The problem
How many lines of the data contain "methodes"? Reply with the number alone.

Plain-text document sources

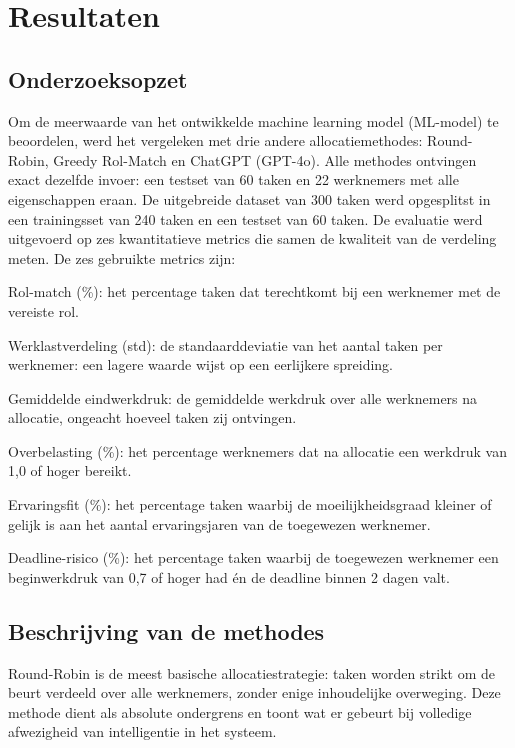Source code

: \chapter{Resultaten}%
\label{ch:resultaten}
\section{Onderzoeksopzet}
\vspace{1em}Om de meerwaarde van het ontwikkelde machine learning model (ML-model) te beoordelen, werd het vergeleken met drie andere allocatiemethodes: Round-Robin, Greedy Rol-Match en ChatGPT (GPT-4o). Alle methodes ontvingen exact dezelfde invoer: een testset van 60 taken en 22 werknemers met alle eigenschappen eraan. De uitgebreide dataset van 300 taken werd opgesplitst in een trainingsset van 240 taken en een testset van 60 taken. De evaluatie werd uitgevoerd op zes kwantitatieve metrics die samen de kwaliteit van de verdeling meten. De zes gebruikte metrics zijn:

\vspace{0.5em}Rol-match (\%): het percentage taken dat terechtkomt bij een werknemer met de vereiste rol.

\vspace{0.5em}Werklastverdeling (std): de standaarddeviatie van het aantal taken per werknemer: een lagere waarde wijst op een eerlijkere spreiding.

\vspace{0.5em}Gemiddelde eindwerkdruk: de gemiddelde werkdruk over alle werknemers na allocatie, ongeacht hoeveel taken zij ontvingen.

\vspace{0.5em}Overbelasting (\%): het percentage werknemers dat na allocatie een werkdruk van 1,0 of hoger bereikt.

\vspace{0.5em}Ervaringsfit (\%): het percentage taken waarbij de moeilijkheidsgraad kleiner of gelijk is aan het aantal ervaringsjaren van de toegewezen werknemer.

\vspace{0.5em}Deadline-risico (\%): het percentage taken waarbij de toegewezen werknemer een beginwerkdruk van 0,7 of hoger had én de deadline binnen 2 dagen valt.

\section{Beschrijving van de methodes}
\vspace{1em}Round-Robin is de meest basische allocatiestrategie: taken worden strikt om de beurt verdeeld over alle werknemers, zonder enige inhoudelijke overweging. Deze methode dient als absolute ondergrens en toont wat er gebeurt bij volledige afwezigheid van intelligentie in het systeem.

Exercise solution
2